Lisa L. Thompson - 2014 - 2VICE PRESIDENT OF EDUCATION AND OUTREACH

Lisa L. Thompson serves as the Vice President of Education and Outreach for the National Center on Sexual Exploitation, where she oversees NCOSE’s strategic planning for increased public understanding of sexual exploitation related issues. To this end Lisa conducts analysis, develops research initiatives, and liaises with a wide-range of public officials, non-profit organizations, institutions of higher learning, and academics to generate collaborative action to combat the full spectrum of sexual exploitation especially as pertains to the harms of pornography, stripping, prostitution, and sexual trafficking.

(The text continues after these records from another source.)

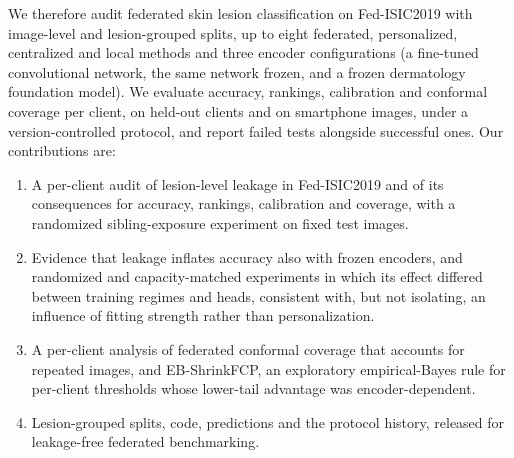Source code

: We therefore audit federated skin lesion classification on Fed-ISIC2019 with image-level and
lesion-grouped splits, up to eight federated, personalized, centralized and local methods and three
encoder configurations (a fine-tuned convolutional network, the same network frozen, and a frozen
dermatology foundation model). We evaluate accuracy, rankings, calibration and conformal coverage per
client, on held-out clients and on smartphone images, under a version-controlled protocol, and report
failed tests alongside successful ones. Our contributions are:
\begin{enumerate}
  \item A per-client audit of lesion-level leakage in Fed-ISIC2019 and of its consequences for accuracy,
    rankings, calibration and coverage, with a randomized sibling-exposure experiment on fixed test images.
  \item Evidence that leakage inflates accuracy also with frozen encoders, and randomized and
    capacity-matched experiments in which its effect differed between training regimes and heads,
    consistent with, but not isolating, an influence of fitting strength rather than personalization.
  \item A per-client analysis of federated conformal coverage that accounts for repeated images, and
    EB-ShrinkFCP, an exploratory empirical-Bayes rule for per-client thresholds whose lower-tail
    advantage was encoder-dependent.
  \item Lesion-grouped splits, code, predictions and the protocol history, released for leakage-free
    federated benchmarking.
\end{enumerate}
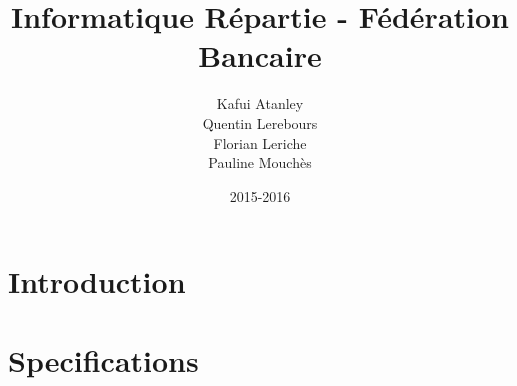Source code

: \documentclass[a4paper,10pt]{report}
\title{Informatique Répartie - Fédération Bancaire}
\date{2015-2016}
\author{Kafui Atanley \\ Quentin Lerebours \\ Florian Leriche \\ Pauline Mouchès}
\begin{document}
\maketitle
\tableofcontents
\chapter{Introduction}

    


\chapter{Specifications}

   
\end{document}
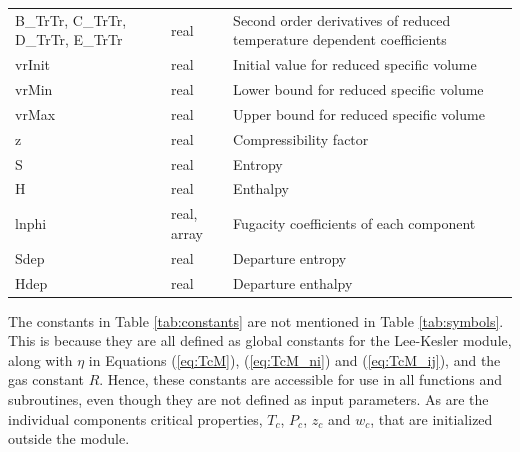 \documentclass[english]{../thermomemo/thermomemo}
\numberwithin{equation}{section}
\newcommand*{\reff}[1]{(\ref{#1})}
\begin{document}
\begin{table}[h!]
\begin{center}
\begin{tabular}{p{2.8cm} l p{8cm}}
B\_TrTr, C\_TrTr, D\_TrTr, E\_TrTr & real	& Second order derivatives of reduced temperature dependent coefficients \\
vrInit	& real		& Initial value for reduced specific volume \\
vrMin	& real		& Lower bound for reduced specific volume \\
vrMax	& real		& Upper bound for reduced specific volume \\
z		& real		& Compressibility factor \\
S		& real		& Entropy \\
H		& real		& Enthalpy \\
lnphi	& real, array & Fugacity coefficients of each component \\
Sdep 	& real		& Departure entropy \\
Hdep	& real		& Departure enthalpy \\
\hline
\end{tabular}
\end{center}
\end{table}

The constants in Table \ref{tab:constants} are not mentioned in Table \ref{tab:symbols}. This is because they are all defined as global constants for the Lee-Kesler module, along with $\eta$ in Equations \reff{eq:TcM}, \reff{eq:TcM_ni} and \reff{eq:TcM_ij}, and the gas constant $R$. Hence, these constants are accessible for use in all functions and subroutines, even though they are not defined as input parameters. As are the individual components critical properties, $T_c$, $P_c$, $z_c$ and $w_c$, that are initialized outside the module.
\end{document}
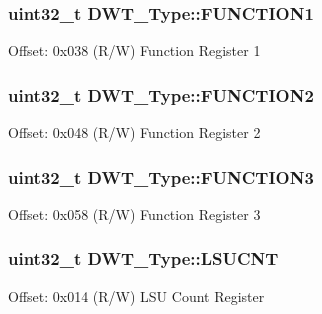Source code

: \subsubsection[{\texorpdfstring{F\+U\+N\+C\+T\+I\+O\+N1}{FUNCTION1}}]{ uint32\+\_\+t D\+W\+T\+\_\+\+Type\+::\+F\+U\+N\+C\+T\+I\+O\+N1}\hypertarget{struct_d_w_t___type_a3345a33476ee58e165447a3212e6d747}{}\label{struct_d_w_t___type_a3345a33476ee58e165447a3212e6d747}
Offset\+: 0x038 (R/W) Function Register 1 
\subsubsection[{\texorpdfstring{F\+U\+N\+C\+T\+I\+O\+N2}{FUNCTION2}}]{ uint32\+\_\+t D\+W\+T\+\_\+\+Type\+::\+F\+U\+N\+C\+T\+I\+O\+N2}\hypertarget{struct_d_w_t___type_acba1654190641a3617fcc558b5e3f87b}{}\label{struct_d_w_t___type_acba1654190641a3617fcc558b5e3f87b}
Offset\+: 0x048 (R/W) Function Register 2 
\subsubsection[{\texorpdfstring{F\+U\+N\+C\+T\+I\+O\+N3}{FUNCTION3}}]{ uint32\+\_\+t D\+W\+T\+\_\+\+Type\+::\+F\+U\+N\+C\+T\+I\+O\+N3}\hypertarget{struct_d_w_t___type_a80bd242fc05ca80f9db681ce4d82e890}{}\label{struct_d_w_t___type_a80bd242fc05ca80f9db681ce4d82e890}
Offset\+: 0x058 (R/W) Function Register 3 
\subsubsection[{\texorpdfstring{L\+S\+U\+C\+NT}{LSUCNT}}]{ uint32\+\_\+t D\+W\+T\+\_\+\+Type\+::\+L\+S\+U\+C\+NT}\hypertarget{struct_d_w_t___type_aeba92e6c7fd3de4ba06bfd94f47f5b35}{}\label{struct_d_w_t___type_aeba92e6c7fd3de4ba06bfd94f47f5b35}
Offset\+: 0x014 (R/W) L\+SU Count Register 
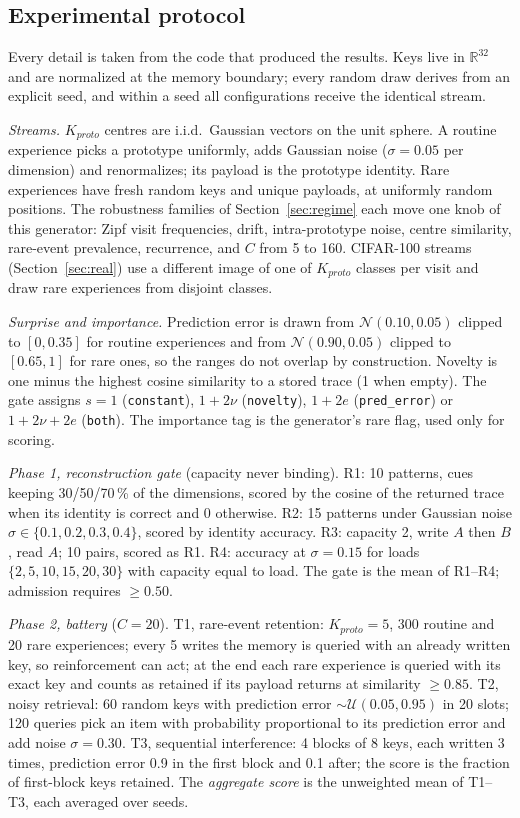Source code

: \documentclass[conference]{IEEEtran}
\begin{document}
\subsection{Experimental protocol}
\label{sec:protocol}

Every detail is taken from the code that produced the results. Keys live in
$\mathbb{R}^{32}$ and are normalized at the memory boundary; every random draw
derives from an explicit seed, and within a seed all configurations receive the
identical stream.

\emph{Streams.} $K_{proto}$ centres are i.i.d.\ Gaussian vectors on the unit
sphere. A routine experience picks a prototype uniformly, adds Gaussian noise
($\sigma=0.05$ per dimension) and renormalizes; its payload is the prototype
identity. Rare experiences have fresh random keys and unique payloads, at
uniformly random positions. The robustness families of
Section~\ref{sec:regime} each move one knob of this generator: Zipf visit
frequencies, drift, intra-prototype noise, centre similarity, rare-event
prevalence, recurrence, and $C$ from 5 to 160. CIFAR-100 streams
(Section~\ref{sec:real}) use a different image of one of $K_{proto}$ classes
per visit and draw rare experiences from disjoint classes.

\emph{Surprise and importance.} Prediction error is drawn from
$\mathcal{N}(0.10,0.05)$ clipped to $[0,0.35]$ for routine experiences and
from $\mathcal{N}(0.90,0.05)$ clipped to $[0.65,1]$ for rare ones, so the
ranges do not overlap by construction. Novelty is one minus the highest cosine
similarity to a stored trace (1 when empty). The gate assigns $s=1$
(\texttt{constant}), $1+2\nu$ (\texttt{novelty}), $1+2e$ (\texttt{pred\_error})
or $1+2\nu+2e$ (\texttt{both}). The importance tag is the generator's rare
flag, used only for scoring.

\emph{Phase 1, reconstruction gate} (capacity never binding). R1: 10 patterns,
cues keeping 30/50/70\,\% of the dimensions, scored by the cosine of the
returned trace when its identity is correct and 0 otherwise. R2: 15 patterns
under Gaussian noise $\sigma\in\{0.1,0.2,0.3,0.4\}$, scored by identity
accuracy. R3: capacity 2, write $A$ then $B$, read $A$; 10 pairs, scored as R1.
R4: accuracy at $\sigma=0.15$ for loads $\{2,5,10,15,20,30\}$ with capacity
equal to load. The gate is the mean of R1--R4; admission requires $\geq 0.50$.

\emph{Phase 2, battery} ($C=20$). T1, rare-event retention: $K_{proto}=5$, 300
routine and 20 rare experiences; every 5 writes the memory is queried with an
already written key, so reinforcement can act; at the end each rare experience
is queried with its exact key and counts as retained if its payload returns at
similarity $\geq 0.85$. T2, noisy retrieval: 60 random keys with prediction
error $\sim\mathcal{U}(0.05,0.95)$ in 20 slots; 120 queries pick an item with
probability proportional to its prediction error and add noise $\sigma=0.30$.
T3, sequential interference: 4 blocks of 8 keys, each written 3 times,
prediction error 0.9 in the first block and 0.1 after; the score is the
fraction of first-block keys retained. The \emph{aggregate score} is the
unweighted mean of T1--T3, each averaged over seeds.
\end{document}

Lisa joins the NCOSE following nearly two years with World Hope International (WHI), where as its Director of Anti-Trafficking, Lisa administered WHI’s anti-trafficking and sexual-violence recovery programs in Azerbaijan, Cambodia, Liberia and Sierra Leone. While working for WHI Lisa also served as a steering committee member of the Faith Alliance Against Slavery and Trafficking (FAAST), a collaboration initiative she helped found, and as a reviewer for the Journal of Human Trafficking.

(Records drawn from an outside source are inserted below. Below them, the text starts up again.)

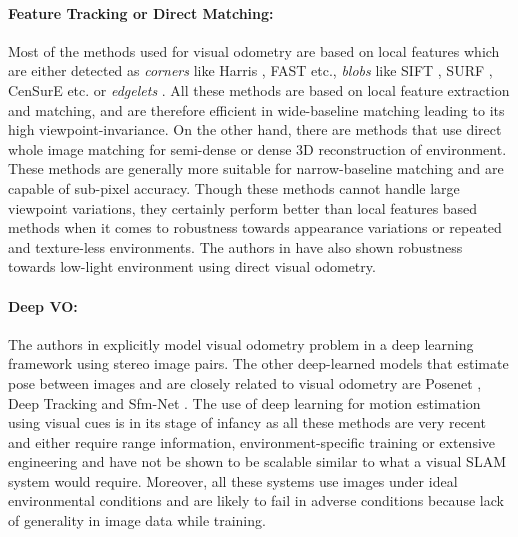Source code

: \documentclass{article}
\begin{document}
\paragraph{Feature Tracking or Direct Matching:} Most of the methods used for visual odometry are based on local features which are either detected as \emph{corners} like Harris \cite{Harris1988}, FAST \cite{EdwardRosten} etc., \emph{blobs} like SIFT \cite{Lowe2004}, SURF \cite{Bay2008}, CenSurE \cite{Forsyth2008} etc. or \emph{edgelets} \cite{klein2008improving}. All these methods are based on local feature extraction and matching, and are therefore efficient in wide-baseline matching leading to its high viewpoint-invariance. On the other hand, there are methods that use direct whole image matching for semi-dense \cite{Forster2014,Engel2013} or dense \cite{Newcombe2011,Tykkala2011} 3D reconstruction of environment. These methods are generally more suitable for narrow-baseline matching and are capable of sub-pixel accuracy. Though these methods cannot handle large viewpoint variations, they certainly perform better than local features based methods when it comes to robustness towards appearance variations or repeated and texture-less environments. The authors in \cite{alismail2016direct} have also shown robustness towards low-light environment using direct visual odometry.

\paragraph{Deep VO:}
The authors in \cite{konda2015learning} explicitly model visual odometry problem in a deep learning framework using stereo image pairs. The other deep-learned models that estimate pose between images and are closely related to visual odometry are Posenet \cite{kendall2015posenet}, Deep Tracking \cite{dequaire2016deep} and Sfm-Net \cite{vijayanarasimhan2017sfm}. The use of deep learning for motion estimation using visual cues is in its stage of infancy as all these methods are very recent and either require range information, environment-specific training or extensive engineering and have not be shown to be scalable similar to what a visual SLAM system would require. Moreover, all these systems use images under ideal environmental conditions and are likely to fail in adverse conditions because lack of generality in image data while training.
\end{document}
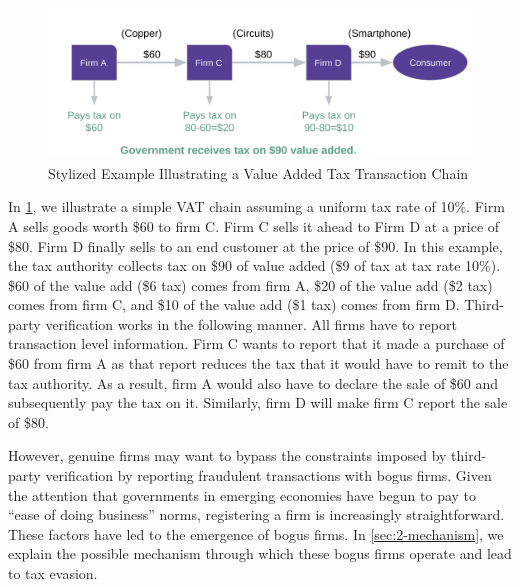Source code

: \begin{figure}[t!]
  \includegraphics[width=1\textwidth]{graphs/VATExample.png}
  \caption{Stylized Example Illustrating a Value Added Tax Transaction Chain}
  \label{fig:bogus-mechanism}
\end{figure}

In \cref{fig:bogus-mechanism}, we illustrate a simple VAT chain assuming a uniform tax rate of 10\%. Firm A sells goods worth \$60 to firm C. Firm C sells it ahead to Firm D at a price of \$80. Firm D finally sells to an end customer at the price of \$90. In this example, the tax authority collects tax on \$90 of value added (\$9 of tax at tax rate 10\%). \$60 of the value add (\$6 tax) comes from firm A, \$20 of the value add (\$2 tax) comes from firm C, and \$10 of the value add (\$1 tax) comes from firm D. Third-party verification works in the following manner. All firms have to report transaction level information. Firm C wants to report that it made a purchase of \$60 from firm A as that report reduces the tax that it would have to remit to the tax authority. As a result, firm A would also have to declare the sale of \$60 and subsequently pay the tax on it. Similarly, firm D will make firm C report the sale of \$80.

However, genuine firms may want to bypass the constraints imposed by third-party verification by reporting fraudulent transactions with bogus firms. Given the attention that governments in emerging economies have begun to pay to ``ease of doing business'' norms, registering a firm is increasingly straightforward. These factors have led to the emergence of bogus firms. In \cref{sec:2-mechanism}, we explain the possible mechanism through which these bogus firms operate and lead to tax evasion.

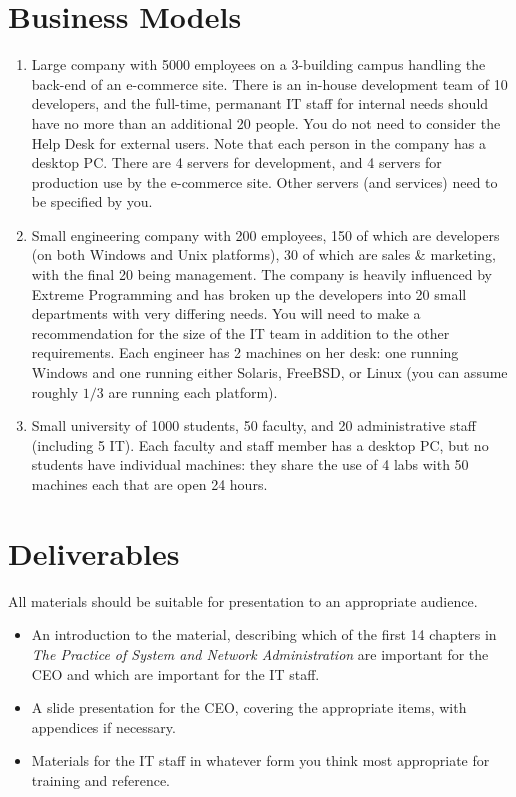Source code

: \documentclass{exam}
\begin{document}
\begin{questions}
\section*{Business Models}

\begin{enumerate}
\item Large company with 5000 employees on a 3-building campus handling 
  the back-end of an
  e-commerce site.  There is an in-house development team of 10 developers,
  and the full-time, permanant IT staff for internal needs should have no 
  more than an additional 20 people.  You do not need to consider
  the Help Desk for external users.  Note that each person in the
  company has a desktop PC.  There are 4 servers for development, and
  4 servers for production use by the e-commerce site.  
  Other servers (and services) need to  be specified by you.
\item Small engineering company with 200 employees, 150 of which are
  developers (on both Windows and Unix platforms), 30 of which are 
  sales \& marketing, with the final
  20 being management.  The company is heavily influenced by Extreme
  Programming and has broken up the developers into 20 small 
  departments with very differing needs.  You will need to make a 
  recommendation for the
  size of the IT team in addition to the other requirements.  Each
  engineer has 2 machines on her desk: one running Windows and one
  running either Solaris, FreeBSD, or Linux (you can assume roughly
  $1/3$ are running each platform).  
\item Small university of 1000 students, 50 faculty, and 
  20 administrative staff (including 5 IT).  Each faculty and staff
  member has a desktop PC, but no students have individual machines: they
  share the use of 4 labs with 50 machines each that are open 24 hours.
  
\end{enumerate}

\section*{Deliverables}

All materials should be suitable for presentation to an appropriate audience.

\begin{itemize}
\item An introduction to the material, describing which  of the first
  14 chapters in
  \emph{The Practice of System and Network Administration} are important
  for the CEO and which are important for the IT staff.
\item A slide presentation for the CEO, covering the appropriate items, 
  with appendices if necessary.
\item Materials for the IT staff in whatever form you think most 
  appropriate for training and reference.
\end{itemize}


\end{questions}
\end{document}
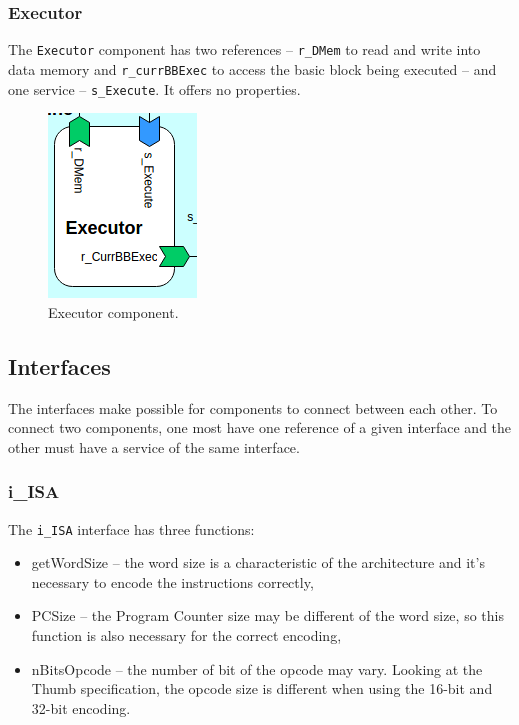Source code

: \documentclass{report}
\begin{document}
			\subsubsection{Executor}
			
			\par The \texttt{Executor} component has two references -- \texttt{r\_DMem} to read and write into data memory and \texttt{r\_currBBExec} to access the basic block being executed -- and one service -- \texttt{s\_Execute}. It offers no properties.

			\begin{figure} [H]
				\centering
				\includegraphics[width=0.3\linewidth]{Images/arch-ref/Executor}
				\caption{Executor component.}
				\label{fig:Executor}
			\end{figure}
			
		\subsection{Interfaces}
		
		\par The interfaces make possible for components to connect between each other. To connect two components, one most have one reference of a given interface and the other must have a service of the same interface.

			\subsubsection*{i\_ISA}
			
			\par The \texttt{i\_ISA} interface has three functions:
			\begin{itemize}
				\item getWordSize -- the word size is a characteristic of the architecture and it's necessary to encode the instructions correctly,
				\item PCSize -- the Program Counter size may be different of the word size, so this function is also necessary for the correct encoding,
				\item nBitsOpcode -- the number of bit of the opcode may vary. Looking at the Thumb specification, the opcode size is different when using the 16-bit and 32-bit encoding. 
			\end{itemize}
			
\end{document}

She has written on the subjects of sexual trafficking and commercial sexual exploitation for publications such as Christian History and Biography, Caring, Mutuality, PRISM, andSocial Work and Christianity. Lisa is a contributing author to Hands that Heal: International Curriculum for Caregivers of Trafficking Survivors, as well as the bookGlobal Perspectives on Prostitution and Sex Trafficking:  Europe Latin America, North America, and Global in which she contributed chapters about the use of torture by pimps, as well as the policy conflicts between sex trafficking abolitionists and HIV/AIDS advocates. She is the co-editor of a special anti-trafficking edition of the North American Association of Christians in Social Work journal Social Work & Christianity and has provided expert testimony to the U.S. Congress. Lisa routinely speaks about sex trafficking and commercial sexual exploitation (i.e. prostitution, pornography, stripping), and facilitates anti-trafficking training events for a diverse range of audiences.

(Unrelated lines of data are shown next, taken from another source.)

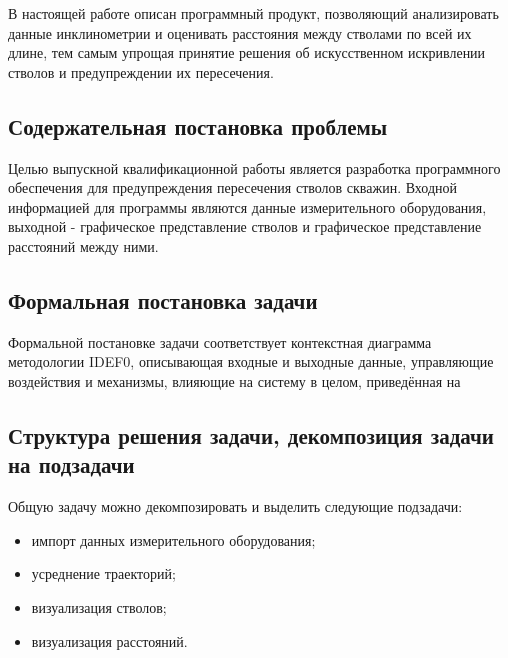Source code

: В настоящей работе описан программный продукт, позволяющий анализировать данные инклинометрии и оценивать расстояния между стволами по всей их длине, тем
самым упрощая принятие решения об искусственном искривлении стволов и предупреждении их пересечения.


\subsection{Содержательная постановка проблемы}
Целью выпускной квалификационной работы является разработка программного обеспечения для предупреждения пересечения стволов скважин. Входной информацией для
программы являются данные измерительного оборудования, выходной - графическое представление стволов и графическое представление расстояний между ними.


\subsection{Формальная постановка задачи}
Формальной постановке задачи соответствует контекстная диаграмма методологии IDEF0, описывающая входные и выходные данные, управляющие воздействия и механизмы,
влияющие на систему в целом, приведённая на 

\subsection{Структура решения задачи, декомпозиция задачи на подзадачи}
Общую задачу можно декомпозировать и выделить следующие подзадачи:
\begin{itemize}
  \item импорт данных измерительного оборудования;
  \item усреднение траекторий;
  \item визуализация стволов;
  \item визуализация расстояний.
\end{itemize}

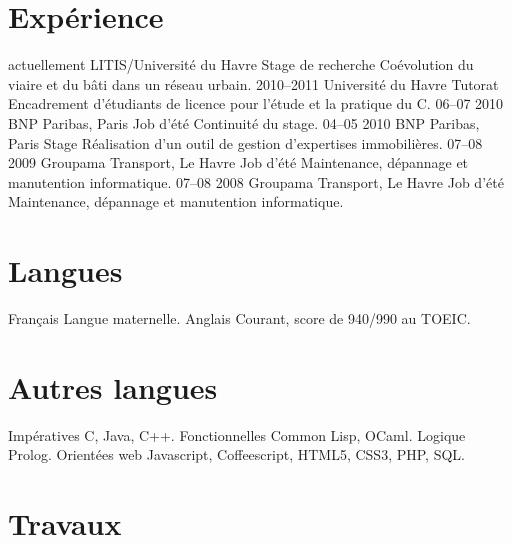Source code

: \documentclass[]{friggeri-cv}
\begin{document}
\section{Expérience}

\begin{entrylist}
  \entry
    {actuellement}
    {LITIS/Université du Havre}
    {Stage de recherche}
    {Coévolution du viaire et du bâti dans un réseau urbain.}
  \entry
    {2010–2011}
    {Université du Havre}
    {Tutorat}
    {Encadrement d'étudiants de licence pour l'étude et la pratique du
    C.}
  \entry
    {06–07 2010}
    {BNP Paribas, Paris}
    {Job d'été}
    {Continuité du stage.}
  \entry
    {04–05 2010}
    {BNP Paribas, Paris}
    {Stage}
    {Réalisation d'un outil de gestion d'expertises immobilières.}
  \entry
    {07–08 2009}
    {Groupama Transport, Le Havre}
    {Job d'été}
    {Maintenance, dépannage et manutention informatique.}
  \entry
    {07–08 2008}
    {Groupama Transport, Le Havre}
    {Job d'été}
    {Maintenance, dépannage et manutention informatique.}
\end{entrylist}

\newpage

\section{Langues}

\begin{entrylist}
  \entry
    {}
    {Français}
    {}
    {Langue maternelle.}
  \entry
    {}
    {Anglais}
    {}
    {Courant, score de 940/990 au TOEIC.}
\end{entrylist}

\section{Autres langues}

\begin{entrylist}
  \entry
    {}
    {Impératives}
    {}
    {C, Java, C++.}
  \entry
    {}
    {Fonctionnelles}
    {}
    {Common Lisp, OCaml.}
  \entry
    {}
    {Logique}
    {}
    {Prolog.}
  \entry
    {}
    {Orientées web}
    {}
    {Javascript, Coffeescript, HTML5, CSS3, PHP, SQL.}
\end{entrylist}

\section{Travaux}
\end{document}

Additionally, Lisa served for more than 12 years as the Liaison for the Abolition of Sexual Trafficking for The Salvation Army USA National Headquarters. In that role she pioneered strategies for The Salvation Army to create recovery services for survivors of sexual trafficking and advocated on public policy issues and initiatives related to combating sexual trafficking and other forms of commercial sexual exploitation. Lisa chaired The Salvation Army’s North American Anti-Trafficking Council and directed its Initiative Against Sexual Trafficking. Previous to her arrival at The Salvation Army, Lisa served as Policy Representative for the National Association of Evangelicals’ (NAE) Office for Governmental Affairs in Washington, DC, from 1998 to 2001. While there, she was heavily involved in NAE’s advocacy efforts seeking passage of legislation now known as the Trafficking Victims Protection Act of 2000. She has also worked for consulting firms managing Community Develop Block Grants programs in Kentucky, and taught English as a second language in the People’s Republic of China.

Lisa earned her Bachelor of Arts in Government from Western Kentucky University, and her Master’s degree in Leadership, Public Policy and Social Issues from Union Institute and University.